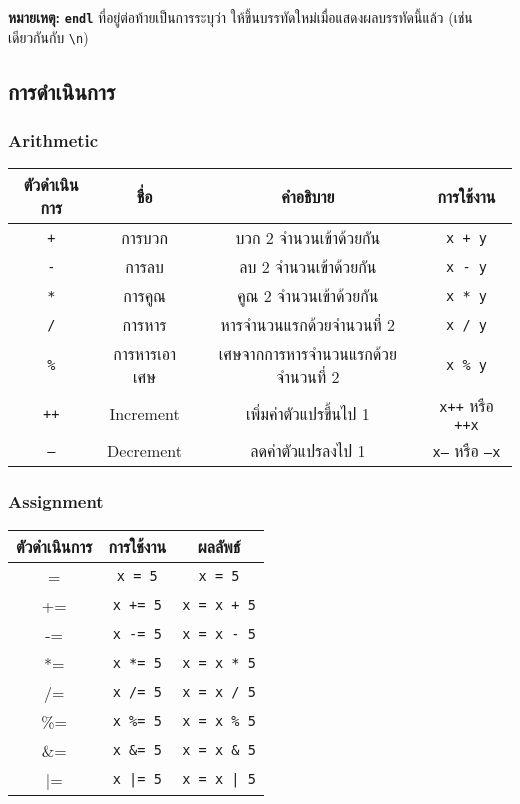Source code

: \noindent\textbf{หมายเหตุ:} \textbf{\texttt{endl}} ที่อยู่ต่อท้ายเป็นการระบุว่า ให้ขึ้นบรรทัดใหม่เมื่อแสดงผลบรรทัดนี้แล้ว (เช่นเดียวกันกับ \texttt{\textbackslash n})

\newpage
\subsection{การดำเนินการ}
\subsubsection{Arithmetic}
\begin{center}
\begin{tabular}{||c|c|c|c||}
\hline
\textbf{ตัวดำเนินการ} & \textbf{ชื่อ} & \textbf{คำอธิบาย} & \textbf{การใช้งาน} \\
\hline
\texttt{+} & การบวก & บวก 2 จำนวนเข้าด้วยกัน & \texttt{x + y} \\
\texttt{-} & การลบ & ลบ 2 จำนวนเข้าด้วยกัน & \texttt{x - y} \\
\texttt{*} & การคูณ & คูณ 2 จำนวนเข้าด้วยกัน & \texttt{x * y} \\
\texttt{/} & การหาร & หารจำนวนแรกด้วยจำนวนที่ 2 & \texttt{x / y} \\
\texttt{\%} & การหารเอาเศษ & เศษจากการหารจำนวนแรกด้วยจำนวนที่ 2 & \texttt{x \% y} \\
\texttt{++} & Increment & เพิ่มค่าตัวแปรขึ้นไป 1 & \texttt{x++} หรือ \texttt{++x} \\
\texttt{--} & Decrement & ลดค่าตัวแปรลงไป 1 & \texttt{x--} หรือ \texttt{--x} \\
\hline
\end{tabular}
\end{center}
\subsubsection{Assignment}
\begin{center}
\begin{tabular}{||c|c|c||}
\hline
\textbf{ตัวดำเนินการ} & \textbf{การใช้งาน} & \textbf{ผลลัพธ์} \\
\hline
= & \texttt{x = 5} & \texttt{x = 5} \\
+= & \texttt{x += 5} & \texttt{x = x + 5} \\
-= & \texttt{x -= 5} & \texttt{x = x - 5} \\
*= & \texttt{x *= 5} & \texttt{x = x * 5} \\
/= & \texttt{x /= 5} & \texttt{x = x / 5} \\
\%= & \texttt{x \%= 5} & \texttt{x = x \% 5} \\
\&= & \texttt{x \&= 5} & \texttt{x = x \& 5} \\
|= & \texttt{x |= 5} & \texttt{x = x | 5} \\
\hline
\end{tabular}
\end{center}
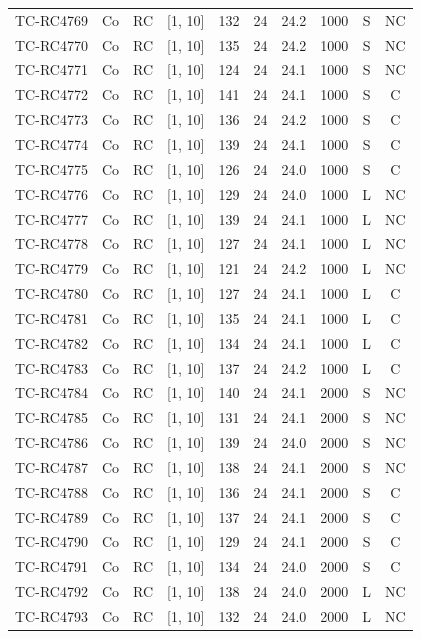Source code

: \begin{longtable}{lccccccccc}
TC-RC4769 & Co & RC & [1, 10] & 132 & 24 & 24.2 & 1000 & S & NC \\
TC-RC4770 & Co & RC & [1, 10] & 135 & 24 & 24.2 & 1000 & S & NC \\
TC-RC4771 & Co & RC & [1, 10] & 124 & 24 & 24.1 & 1000 & S & NC \\
TC-RC4772 & Co & RC & [1, 10] & 141 & 24 & 24.1 & 1000 & S & C \\
TC-RC4773 & Co & RC & [1, 10] & 136 & 24 & 24.2 & 1000 & S & C \\
TC-RC4774 & Co & RC & [1, 10] & 139 & 24 & 24.1 & 1000 & S & C \\
TC-RC4775 & Co & RC & [1, 10] & 126 & 24 & 24.0 & 1000 & S & C \\
TC-RC4776 & Co & RC & [1, 10] & 129 & 24 & 24.0 & 1000 & L & NC \\
TC-RC4777 & Co & RC & [1, 10] & 139 & 24 & 24.1 & 1000 & L & NC \\
TC-RC4778 & Co & RC & [1, 10] & 127 & 24 & 24.1 & 1000 & L & NC \\
TC-RC4779 & Co & RC & [1, 10] & 121 & 24 & 24.2 & 1000 & L & NC \\
TC-RC4780 & Co & RC & [1, 10] & 127 & 24 & 24.1 & 1000 & L & C \\
TC-RC4781 & Co & RC & [1, 10] & 135 & 24 & 24.1 & 1000 & L & C \\
TC-RC4782 & Co & RC & [1, 10] & 134 & 24 & 24.1 & 1000 & L & C \\
TC-RC4783 & Co & RC & [1, 10] & 137 & 24 & 24.2 & 1000 & L & C \\
TC-RC4784 & Co & RC & [1, 10] & 140 & 24 & 24.1 & 2000 & S & NC \\
TC-RC4785 & Co & RC & [1, 10] & 131 & 24 & 24.1 & 2000 & S & NC \\
TC-RC4786 & Co & RC & [1, 10] & 139 & 24 & 24.0 & 2000 & S & NC \\
TC-RC4787 & Co & RC & [1, 10] & 138 & 24 & 24.1 & 2000 & S & NC \\
TC-RC4788 & Co & RC & [1, 10] & 136 & 24 & 24.1 & 2000 & S & C \\
TC-RC4789 & Co & RC & [1, 10] & 137 & 24 & 24.1 & 2000 & S & C \\
TC-RC4790 & Co & RC & [1, 10] & 129 & 24 & 24.1 & 2000 & S & C \\
TC-RC4791 & Co & RC & [1, 10] & 134 & 24 & 24.0 & 2000 & S & C \\
TC-RC4792 & Co & RC & [1, 10] & 138 & 24 & 24.0 & 2000 & L & NC \\
TC-RC4793 & Co & RC & [1, 10] & 132 & 24 & 24.0 & 2000 & L & NC \\

\end{longtable}
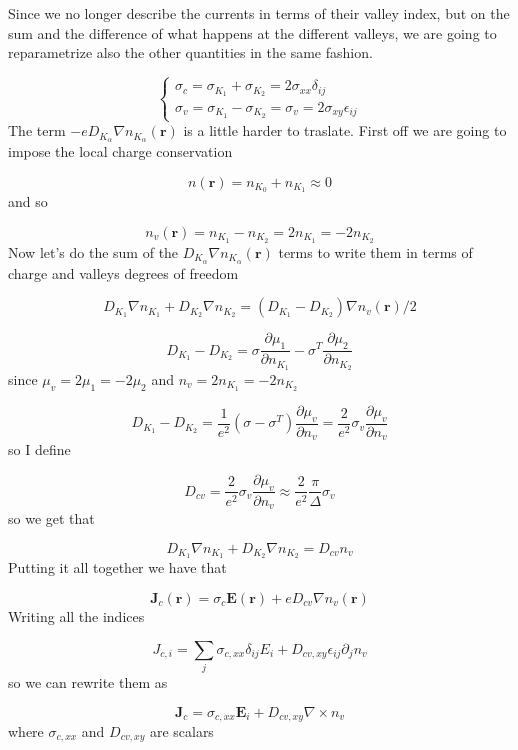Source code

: Since we no longer describe the currents in terms of their valley index, but on the sum and the difference of what happens at the different valleys, we are going to reparametrize also the other quantities in the same fashion.


\begin{equation}
    \begin{cases}
        \sigma_c=\sigma_{K_1}+\sigma_{K_2}=2\sigma_{xx}\delta_{ij}\\
        \sigma_v=\sigma_{K_1}-\sigma_{K_2}=\sigma_v=2\sigma_{xy}\epsilon_{ij}
    \end{cases}
\end{equation}
The term $-eD_{K_\alpha}\nabla n_{K_\alpha}(\mathbf r)$ is a little harder to traslate. First off we are going to impose the local charge conservation

\[
    n(\mathbf r)=n_{K_0}+n_{K_1}\approx 0
\]
and so 

\begin{equation}
    n_v(\mathbf r)=n_{K_1}-n_{K_2}=2n_{K_1}=-2n_{K_2}
\end{equation}
Now let's do the sum of the $D_{K_\alpha}\nabla n_{K_\alpha}(\mathbf r)$ terms to write them in terms of charge and valleys degrees of freedom

\[D_{K_1}\nabla n_{K_1}+D_{K_2}\nabla n_{K_2}=(D_{K_1}-D_{K_2})\nabla n_v(\mathbf r)/2\]

\[D_{K_1}-D_{K_2}=\sigma \frac{\partial \mu_1}{\partial n_{K_1}}- \sigma^T \frac{\partial \mu_2}{\partial n_{K_2}}\]
since $\mu_v=2\mu_1=-2\mu_2$ and $n_v=2n_{K_1}=-2n_{K_2}$

\[D_{K_1}-D_{K_2}=\frac 1{e^2}(\sigma-\sigma^T)\frac{\partial \mu_v}{\partial n_v}=\frac 2{e^2}\sigma_v\frac{\partial \mu_v}{\partial n_v}\]
so I define 

\[D_{cv}=\frac 2{e^2}\sigma_v\frac{\partial \mu_v}{\partial n_v}\approx\frac 2{e^2} \frac \pi\Delta\sigma_v\]
so we get that

\[D_{K_1}\nabla n_{K_1}+D_{K_2}\nabla n_{K_2}=D_{cv}n_v\]
Putting it all together we have that

\[\mathbf J_c(\mathbf r)=\sigma_c \mathbf E(\mathbf r)+eD_{cv}\nabla n_v(\mathbf r)\]
Writing all the indices

\[J_{c,i}=\sum_j \sigma_{c,xx}\delta_{ij}E_i+D_{cv,xy}\epsilon_{ij}\partial_j n_v\]
so we can rewrite them as

\[\mathbf J_{c}= \sigma_{c,xx}\mathbf E_i + D_{cv,xy} \nabla \times n_v\]
where $\sigma_{c,xx}$ and $D_{cv,xy}$ are scalars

• [Assignment]: Looking back at the data above, tally each line that includes the word "approx", then answer with the total alone.

• [Response]: 2